Vu la procédure suivante :
Par une requête, enregistrée le 21 juin 2022, Mme C D B, représentée par Me Manhouli, demande au juge des référés, sur le fondement de l'article L. 521-3 du code de justice administrative :
1°) d'ordonner au centre hospitalier national d'ophtalmologie des Quinze-Vingts de lui communiquer les clichés du scanner cérébral réalisé le 11 août 2007, dans le délai de quinze jours à compter de l'ordonnance à intervenir ;
2°) de mettre à la charge du centre hospitalier national d'ophtalmologie des Quinze-Vingts une somme de 500 euros en application de l'article L. 761-1 du code de justice administrative.
Elle soutient que la condition d'urgence est remplie, dès lors que l'absence de communication des clichés du scanner cérébral empêchent le déroulement de l'expertise judiciaire ordonnée par le tribunal judiciaire de Dijon le 19 juin 2019.
Vu les autres pièces du dossier.
Vu le code de justice administrative.
Le président du tribunal a désigné Mme A pour statuer sur les demandes de référé.
Considérant ce qui suit :
1. Aux termes de l'article L. 521-3 du code de justice administrative : " En cas d'urgence et sur simple requête qui sera recevable même en l'absence de décision administrative préalable, le juge des référés peut ordonner toutes autres mesures utiles sans faire obstacle à l'exécution d'aucune décision administrative ". Aux termes de l'article L. 522-3 du même code : " Lorsque la demande ne présente pas un caractère d'urgence, ou lorsqu'il apparaît manifeste, au vu de la demande, que celle-ci ne relève pas de la compétence de la juridiction administrative, qu'elle est irrecevable ou qu'elle est mal fondée, le juge des référés peut la rejeter par ordonnance motivée [] ", sans instruction ni audience publique.

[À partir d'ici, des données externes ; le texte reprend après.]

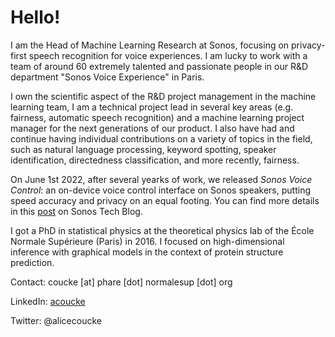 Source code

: # Hello!

I am the Head of Machine Learning Research at Sonos, focusing on privacy-first speech recognition for voice experiences. I am lucky to work with a team of around 60 extremely talented and passionate people in our R&D department "Sonos Voice Experience" in Paris. 

I own the scientific aspect of the R&D project management in the machine learning team, I am a technical project lead in several key areas (e.g. fairness, automatic speech recognition) and a machine learning project manager for the next generations of our product. I also have had and continue having individual contributions on a variety of topics in the field, such as natural language processing, keyword spotting, speaker identification, directedness classification, and more recently, fairness.

On June 1st 2022, after several yearks of work, we released _Sonos Voice Control_: an on-device voice control interface on Sonos speakers, putting speed accuracy and privacy on an equal footing. You can find more details in this [post](https://tech-blog.sonos.com/posts/on-device-voice-control-on-sonos-speakers/) on Sonos Tech Blog.

I got a PhD in statistical physics at the theoretical physics lab of the École Normale Supérieure (Paris) in 2016. I focused on high-dimensional inference with graphical models in the context of protein structure prediction.

Contact: coucke [at] phare [dot] normalesup [dot] org

LinkedIn: [acoucke](https://www.linkedin.com/in/acoucke/)

Twitter: @alicecoucke
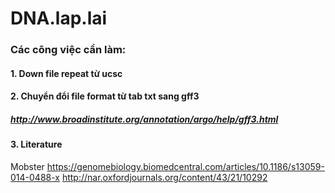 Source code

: # DNA.lap.lai
### Các công việc cần làm:
#### 1. Down file repeat từ ucsc
#### 2. Chuyển đổi file format từ tab txt sang gff3
##### http://www.broadinstitute.org/annotation/argo/help/gff3.html
#### 3. Literature
Mobster
https://genomebiology.biomedcentral.com/articles/10.1186/s13059-014-0488-x
http://nar.oxfordjournals.org/content/43/21/10292
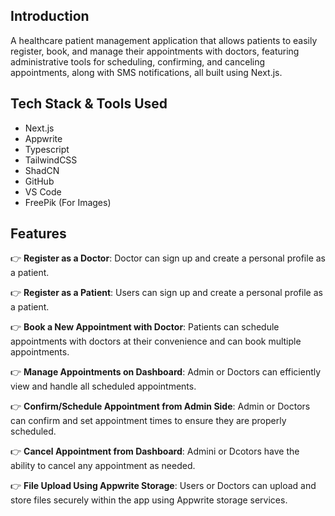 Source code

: 
## <a name="introduction">Introduction</a>

A healthcare patient management application that allows patients to easily register, book, and manage their appointments with doctors, featuring administrative tools for scheduling, confirming, and canceling appointments, along with SMS notifications, all built using Next.js.

## <a name="tech-stack">Tech Stack & Tools Used</a>

- Next.js
- Appwrite
- Typescript
- TailwindCSS
- ShadCN
- GitHub
- VS Code
- FreePik (For Images)

## <a name="features">Features</a>

👉 **Register as a Doctor**: Doctor can sign up and create a personal profile as a patient.

👉 **Register as a Patient**: Users can sign up and create a personal profile as a patient.

👉 **Book a New Appointment with Doctor**: Patients can schedule appointments with doctors at their convenience and can book multiple appointments.

👉 **Manage Appointments on Dashboard**: Admin or Doctors can efficiently view and handle all scheduled appointments.

👉 **Confirm/Schedule Appointment from Admin Side**: Admin or Doctors can confirm and set appointment times to ensure they are properly scheduled.

👉 **Cancel Appointment from Dashboard**: Admini or Dcotors have the ability to cancel any appointment as needed.

👉 **File Upload Using Appwrite Storage**: Users or Doctors can upload and store files securely within the app using Appwrite storage services.


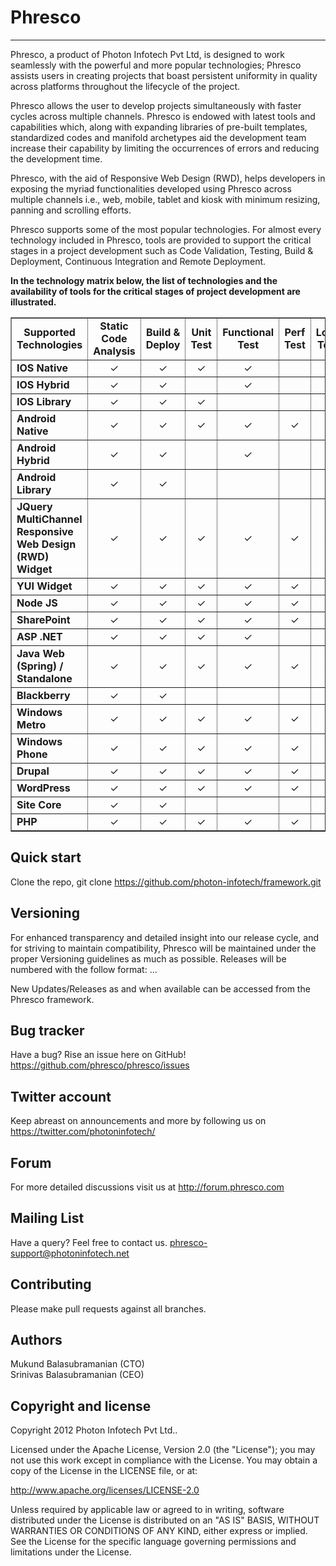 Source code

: Phresco 
=================
-----------------
Phresco, a product of Photon Infotech Pvt Ltd, is designed to work seamlessly with the powerful and more popular 
technologies; Phresco assists users in creating projects that boast persistent uniformity in quality across platforms
throughout the lifecycle of the project.

Phresco allows the user to develop projects simultaneously with faster cycles across multiple channels. Phresco is 
endowed with latest tools and capabilities which, along with expanding libraries of pre-built templates, standardized
codes and manifold archetypes aid the development team increase their capability by limiting the occurrences of errors
and reducing the development time.

Phresco, with the aid of Responsive Web Design (RWD), helps developers in exposing the myriad functionalities developed
using Phresco across multiple channels i.e., web, mobile, tablet and kiosk with minimum resizing, panning and scrolling
efforts.

Phresco supports some of the most popular technologies. For almost every technology included in Phresco, tools are provided 
to support the critical stages in a project development such as Code Validation, Testing, Build & Deployment, 
Continuous Integration and Remote Deployment.

<b>In the technology matrix below, the list of technologies and the availability of tools for the critical stages of project development are illustrated.</b> 

<table Border="1" cellpadding="2" cellspacing="2" style="text-align:center" width="100%">
<tr>
	<td style="text-align:center"><b>Supported Technologies</font></b></td>
  	<td style="text-align:center"><b>Static Code Analysis</b></td>
  	<td style="text-align:center"><b>Build & Deploy</b></td>
	<td style="text-align:center"><b>Unit Test</b></td>
	<td style="text-align:center"><b>Functional Test</b></td>
	<td style="text-align:center"><b>Perf Test</b></td>
	<td style="text-align:center"><b>Load Test</b></td>
	<td style="text-align:center"><b>Continuous Integration</b></td>
	<td style="text-align:center"><b>Remote Deployment</b></td>
</tr>


<tr>
	<td style="text-align:left"><b>IOS Native</b></td>
	<td align="center">&#10003;</td>
	<td align="center">&#10003;</td>
	<td align="center">&#10003;</td>
	<td align="center">&#10003;</td>
	<td>&nbsp;</td>
	<td>&nbsp;</td>
	<td align="center">&#10003;</td>
	<td>&nbsp;</td>
</tr>

<tr>
	<td style="text-align:left"><b>IOS Hybrid</b></td>
	<td align="center">&#10003;</td>
	<td align="center">&#10003;</td>
	<td>&nbsp;</td>
	<td align="center">&#10003;</td>
	<td>&nbsp;</td>
	<td>&nbsp;</td>
	<td align="center">&#10003;</td>
	<td>&nbsp;</td>
</tr>

<tr>
	<td style="text-align:left"><b>IOS Library</b></td>
	<td align="center">&#10003;</td>
	<td align="center">&#10003;</td>
	<td align="center">&#10003;</td>
	<td>&nbsp;</td>
	<td>&nbsp;</td>
	<td>&nbsp;</td>
	<td align="center">&#10003;</td>
	<td>&nbsp;</td>
</tr>

<tr>
	<td style="text-align:left"><b>Android Native</b></td>
	<td align="center">&#10003;</td>
	<td align="center">&#10003;</td>
	<td align="center">&#10003;</td>
	<td align="center">&#10003;</td>
	<td align="center">&#10003;</td>
	<td align="center">&nbsp;</td>
	<td align="center">&#10003;</td>
	<td>&nbsp;</td>
</tr>

<tr>
	<td style="text-align:left"><b>Android Hybrid</b></td>
	<td align="center">&#10003;</td>
	<td align="center">&#10003;</td>
	<td>&nbsp;</td>
	<td align="center">&#10003;</td>
	<td>&nbsp;</td>
	<td>&nbsp;</td>
	<td align="center">&#10003;</td>
	<td>&nbsp;</td>
</tr>

<tr>
	<td style="text-align:left"><b>Android Library</b></td>
	<td align="center">&#10003;</td>
	<td align="center">&#10003;</td>
	<td>&nbsp;</td>
	<td>&nbsp;</td>
	<td>&nbsp;</td>
	<td>&nbsp;</td>
	<td align="center">&#10003;</td>
	<td>&nbsp;</td>
</tr>

<tr>
	<td style="text-align:left"><b>JQuery MultiChannel Responsive Web Design (RWD) Widget</b></td>
	<td align="center">&#10003;</td>
	<td align="center">&#10003;</td>
	<td align="center">&#10003;</td>
	<td align="center">&#10003;</td>
	<td align="center">&#10003;</td>
	<td align="center">&#10003;</td>
	<td align="center">&#10003;</td>
	<td align="center">&#10003;</td>
</tr>

<tr>
	<td style="text-align:left"><b>YUI Widget</b></td>
	<td align="center">&#10003;</td>
	<td align="center">&#10003;</td>
	<td align="center">&#10003;</td>
	<td align="center">&#10003;</td>
	<td align="center">&#10003;</td>
	<td align="center">&#10003;</td>
	<td align="center">&#10003;</td>
	<td align="center">&#10003;</td>
</tr>

<tr>
	<td style="text-align:left"><b>Node JS</b></td>
	<td align="center">&#10003;</td>
	<td align="center">&#10003;</td>
	<td align="center">&#10003;</td>
	<td align="center">&#10003;</td>
	<td align="center">&#10003;</td>
	<td align="center">&#10003;</td>
	<td align="center">&#10003;</td>
	<td align="center">&#10003;</td>
</tr>

<tr>
	<td style="text-align:left"><b>SharePoint</b></td>
	<td align="center">&#10003;</td>
	<td align="center">&#10003;</td>
	<td align="center">&#10003;</td>
	<td align="center">&#10003;</td>
	<td align="center">&#10003;</td>
	<td align="center">&#10003;</td>
	<td align="center">&#10003;</td>
	<td>&nbsp;</td>	
</tr>

<tr>
	<td style="text-align:left"><b>ASP .NET</b></td>
	<td align="center">&#10003;</td>
	<td align="center">&#10003;</td>
	<td align="center">&#10003;</td>
	<td align="center">&#10003;</td>
	<td>&nbsp;</td>
	<td>&nbsp;</td>
	<td align="center">&#10003;</td>
	<td>&nbsp;</td>
</tr>	

<tr>
	<td style="text-align:left"><b>Java Web (Spring) / Standalone</b></td>
	<td align="center">&#10003;</td>
	<td align="center">&#10003;</td>
	<td align="center">&#10003;</td>
	<td align="center">&#10003;</td>
	<td align="center">&#10003;</td>
	<td align="center">&#10003;</td>
	<td align="center">&#10003;</td>
	<td align="center">&#10003;</td>
</tr>

<tr>
	<td style="text-align:left"><b>Blackberry </b></td>
	<td align="center">&#10003;</td>
	<td align="center">&#10003;</td>
	<td>&nbsp;</td>
	<td>&nbsp;</td>
	<td>&nbsp;</td>
	<td>&nbsp;</td>
	<td align="center">&#10003;</td>
	<td>&nbsp;</td>
</tr>

<tr>
	<td style="text-align:left"><b>Windows Metro</b></td>
	<td align="center">&#10003;</td>
	<td align="center">&#10003;</td>
	<td align="center">&#10003;</td>
	<td align="center">&#10003;</td>
	<td align="center">&#10003;</td>
	<td>&nbsp;</td>
	<td align="center">&#10003;</td>
	<td>&nbsp;</td>
</tr>

<tr>
	<td style="text-align:left"><b>Windows Phone</b></td>
	<td align="center">&#10003;</td>
	<td align="center">&#10003;</td>
	<td align="center">&#10003;</td>
	<td align="center">&#10003;</td>
	<td align="center">&#10003;</td>
	<td>&nbsp;</td>
	<td align="center">&#10003;</td>
	<td>&nbsp;</td>
</tr>

<tr>
	<td style="text-align:left"><b>Drupal</b></td>
	<td align="center">&#10003;</td>
	<td align="center">&#10003;</td>
	<td align="center">&#10003;</td>
	<td align="center">&#10003;</td>
	<td align="center">&#10003;</td>
	<td align="center">&#10003;</td>
	<td align="center">&#10003;</td>
	<td>&nbsp;</td>
</tr>

<tr>
	<td style="text-align:left"><b>WordPress</b></td>
	<td align="center">&#10003;</td>
	<td align="center">&#10003;</td>
	<td align="center">&#10003;</td>
	<td align="center">&#10003;</td>
	<td align="center">&#10003;</td>
	<td align="center">&#10003;</td>
	<td align="center">&#10003;</td>
	<td>&nbsp;</td>
</tr>

<tr>
	<td style="text-align:left"><b>Site Core</b></td>
	<td align="center">&#10003;</img></td>
	<td align="center">&#10003;</img></td>
	<td>&nbsp;</td>
	<td>&nbsp;</td>
	<td>&nbsp;</td>
	<td>&nbsp;</td>
	<td align="center">&#10003;</td>
	<td>&nbsp;</td>
</tr>

<tr>
	<td style="text-align:left"><b>PHP</b></td>
	<td align="center">&#10003;</td>
	<td align="center">&#10003;</td>
	<td align="center">&#10003;</td>
	<td align="center">&#10003;</td>
	<td align="center">&#10003;</td>
	<td align="center">&#10003;</td>
	<td align="center">&#10003;</td>
	<td>&nbsp;</td>
</tr>

</table>

Quick start
-----------

Clone the repo, git clone https://github.com/photon-infotech/framework.git

Versioning
----------

For enhanced transparency and detailed insight into our release cycle, and for striving to maintain compatibility, Phresco will be maintained under the proper Versioning guidelines as much as possible.
Releases will be numbered with the follow format:
<major>.<minor>.<fix>.<iteration>

New Updates/Releases as and when available can be accessed from the Phresco framework. 

Bug tracker
-----------

Have a bug? Rise an issue here on GitHub!
https://github.com/phresco/phresco/issues

Twitter account
---------------

Keep abreast on announcements and more by following us on
https://twitter.com/photoninfotech/

Forum
------

For more detailed discussions visit us at 
http://forum.phresco.com


Mailing List
------------

Have a query? Feel free to contact us.
phresco-support@photoninfotech.net

Contributing
------------

Please make pull requests against all branches. 

Authors
------------

Mukund Balasubramanian (CTO) <BR>
Srinivas Balasubramanian (CEO)

<!--
Core Team
---------
Senthilkumar Shanmugam (SDT) <BR>
Jebastin Prabaharan (Architecht) <BR>
Saravanakumar Sagadevan (QA Manager) <BR>
Sathishkumar Dhanapal (Tech Manager) <BR>
Bharatkumar Radha (Tech Lead) <BR>
Suresh Dhanagopal (PM)
-->
Copyright and license
---------------------

Copyright 2012 Photon Infotech Pvt Ltd..

Licensed under the Apache License, Version 2.0 (the "License");
you may not use this work except in compliance with the License.
You may obtain a copy of the License in the LICENSE file, or at:

   http://www.apache.org/licenses/LICENSE-2.0

Unless required by applicable law or agreed to in writing, software
distributed under the License is distributed on an "AS IS" BASIS,
WITHOUT WARRANTIES OR CONDITIONS OF ANY KIND, either express or implied.
See the License for the specific language governing permissions and
limitations under the License.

2. Saisi sur le fondement de ces dispositions, d'une demande qui n'est pas manifestement insusceptible de se rattacher à un litige relevant de la compétence du juge administratif, le juge des référés peut prescrire, à des fins conservatoires ou à titre provisoire, toutes mesures que l'urgence justifie, notamment sous forme d'injonctions adressées à l'administration, à la condition que ces mesures soient utiles et ne se heurtent à aucune contestation sérieuse.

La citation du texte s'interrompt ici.